SOURCE MATERIAL
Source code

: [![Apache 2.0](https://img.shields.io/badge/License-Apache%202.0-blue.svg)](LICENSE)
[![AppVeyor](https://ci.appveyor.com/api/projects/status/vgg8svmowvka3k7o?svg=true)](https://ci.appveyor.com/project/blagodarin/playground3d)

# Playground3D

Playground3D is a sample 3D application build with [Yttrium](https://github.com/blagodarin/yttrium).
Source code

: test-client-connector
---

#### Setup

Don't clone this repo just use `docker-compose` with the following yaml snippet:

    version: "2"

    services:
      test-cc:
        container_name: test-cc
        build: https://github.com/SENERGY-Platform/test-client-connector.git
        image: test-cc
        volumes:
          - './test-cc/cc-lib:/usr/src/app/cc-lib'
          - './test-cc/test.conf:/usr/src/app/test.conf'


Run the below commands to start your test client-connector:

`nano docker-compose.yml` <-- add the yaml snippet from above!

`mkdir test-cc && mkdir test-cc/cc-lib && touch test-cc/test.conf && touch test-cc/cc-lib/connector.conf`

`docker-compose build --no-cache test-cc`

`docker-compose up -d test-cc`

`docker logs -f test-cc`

BRIEF
Bring together every line in the entries that holds the string "compose".

ANSWER FOR THE TASK
Don't clone this repo just use `docker-compose` with the following yaml snippet:
`nano docker-compose.yml` <-- add the yaml snippet from above!
`docker-compose build --no-cache test-cc`
`docker-compose up -d test-cc`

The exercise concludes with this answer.